Ruth Madsen, a Kamloops environmentalist, posted the petition a week ago through an online platform.
“Today, I’ll reach 500 on the petition, and with every signature on the site, Mr. Lake gets a letter from Change.org.,” Madsen said on Wednesday, referring to Environment Minister Terry Lake.
The petition states that there are possibly as few as 400 kermode or spirit bears — a subspecies of ursus americanus, the black bear — remaining and that they are endangered.
“Many groups feel this has put a price on their heads, as the manager of the zoo has admitted this bear is worth more than a million dollars to the park,” the appeal reads.
Ian McAllister, who lives on Denny Island on the central coast, near Kermode habitat, agrees with that contention. McAllister is a co-founder of Pacific Wild, a conservation organization and helped spearhead protection of the Great Bear Rainforest.
“I think it sets a really dangerous precedent in how wildlife management is done here in B.C.,” McAllister said. “Changes in protocols can be made and we see this with bear management.”
Having worked with spirit bears for 20 years, McAllister is convinced the bear can be successfully released back into his habitat.
“The minister and the B.C. government seem to have boxed themselves in on this issue instead of looking at options,” he said. “Clearly, with Clover, this is a huge amount of public outrage.”
Madsen said she began networking as soon as she heard of the bear’s arrival at B.C. Wildlife Park last month. Clover was brought to the park by Angelika Langen, who operates the Northern Lights wildlife shelter in Terrace.
When an attempt to re-introduce the animal to the wild failed, a permanent sanctuary was preferable to euthanization. Euthanization is standard practice when a bear can’t be set free.
“First Nations, they had no idea,” Madsen said. “They know Clover, of course, because Clover was collared (with an electronic tracking device).
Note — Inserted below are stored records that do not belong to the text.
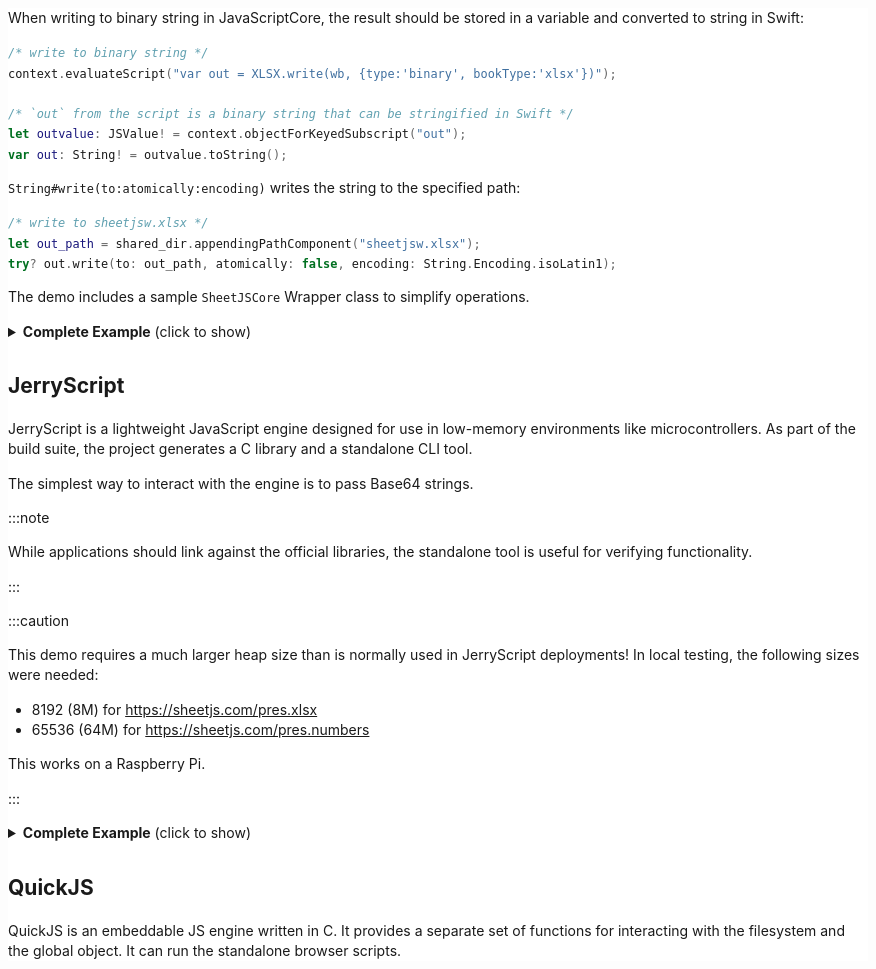 When writing to binary string in JavaScriptCore, the result should be stored in
a variable and converted to string in Swift:

```swift
/* write to binary string */
context.evaluateScript("var out = XLSX.write(wb, {type:'binary', bookType:'xlsx'})");

/* `out` from the script is a binary string that can be stringified in Swift */
let outvalue: JSValue! = context.objectForKeyedSubscript("out");
var out: String! = outvalue.toString();
```

`String#write(to:atomically:encoding)` writes the string to the specified path:

```swift
/* write to sheetjsw.xlsx */
let out_path = shared_dir.appendingPathComponent("sheetjsw.xlsx");
try? out.write(to: out_path, atomically: false, encoding: String.Encoding.isoLatin1);
```

The demo includes a sample `SheetJSCore` Wrapper class to simplify operations.

<details><summary><b>Complete Example</b> (click to show)</summary></details>

## JerryScript

JerryScript is a lightweight JavaScript engine designed for use in low-memory
environments like microcontrollers.  As part of the build suite, the project
generates a C library and a standalone CLI tool.

The simplest way to interact with the engine is to pass Base64 strings.

:::note

While applications should link against the official libraries, the standalone tool
is useful for verifying functionality.

:::

:::caution

This demo requires a much larger heap size than is normally used in JerryScript
deployments! In local testing, the following sizes were needed:

- 8192 (8M) for <https://sheetjs.com/pres.xlsx>
- 65536 (64M) for <https://sheetjs.com/pres.numbers>

This works on a Raspberry Pi.

:::

<details><summary><b>Complete Example</b> (click to show)</summary></details>

## QuickJS

QuickJS is an embeddable JS engine written in C.  It provides a separate set of
functions for interacting with the filesystem and the global object.  It can run
the standalone browser scripts.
His mother was poached and that’s how he would up having a collar.
“The thing is, the spirit bear is very special to people in B.C. For that reason alone, a spirit bear should never be in a zoo.”
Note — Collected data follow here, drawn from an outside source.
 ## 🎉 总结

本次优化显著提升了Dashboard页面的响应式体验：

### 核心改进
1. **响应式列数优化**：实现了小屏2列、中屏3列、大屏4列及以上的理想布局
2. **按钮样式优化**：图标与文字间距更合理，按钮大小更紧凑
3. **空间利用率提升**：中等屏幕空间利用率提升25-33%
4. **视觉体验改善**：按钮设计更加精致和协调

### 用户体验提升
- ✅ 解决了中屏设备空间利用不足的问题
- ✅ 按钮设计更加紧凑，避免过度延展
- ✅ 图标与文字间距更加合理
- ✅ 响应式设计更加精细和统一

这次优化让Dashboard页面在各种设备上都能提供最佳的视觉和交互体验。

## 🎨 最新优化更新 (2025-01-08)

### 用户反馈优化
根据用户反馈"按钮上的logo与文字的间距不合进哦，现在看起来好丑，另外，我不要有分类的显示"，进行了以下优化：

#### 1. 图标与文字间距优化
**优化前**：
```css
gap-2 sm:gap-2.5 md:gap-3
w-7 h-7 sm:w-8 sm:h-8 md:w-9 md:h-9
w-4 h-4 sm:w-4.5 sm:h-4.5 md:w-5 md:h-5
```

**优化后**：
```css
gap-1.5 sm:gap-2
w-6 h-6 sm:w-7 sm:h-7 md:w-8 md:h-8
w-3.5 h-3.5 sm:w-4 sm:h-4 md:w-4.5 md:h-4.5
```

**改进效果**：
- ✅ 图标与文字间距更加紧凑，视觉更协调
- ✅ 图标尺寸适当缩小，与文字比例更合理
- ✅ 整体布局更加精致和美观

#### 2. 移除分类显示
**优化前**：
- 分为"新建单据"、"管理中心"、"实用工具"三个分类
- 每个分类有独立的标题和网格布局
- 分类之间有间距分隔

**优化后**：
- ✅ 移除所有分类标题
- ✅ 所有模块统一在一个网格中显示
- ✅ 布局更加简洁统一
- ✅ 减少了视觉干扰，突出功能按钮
She suggested commissioning an independent study to determine whether release is viable.
Lake, also Kamloops-North Thompson MLA, said he understands the concern but three large-carnivore biologists with the Ministry of Forests, Lands and Natural Resource Operations were consulted about the likelihood of Clover surviving in the wild.
He said he is willing to listen to people, but that ultimately, the decision-making responsibility lies with the minister responsible, Steve Thomson.
“I’m not an aficionado of zoos and keeping animals just for the sake of displaying them,” he said. “For me, this is the best situation for the bear. It will be able to live out its life.”
Meanwhile, an update on the Northern Lights website explains Langen’s dilemma: “The policies are very clear, rehabbed bears that come close to humans and get recaptured get shot. We accepted those terms when we were granted permission to rehab bears in B.C. We are grateful that his fur colour granted him a different option.”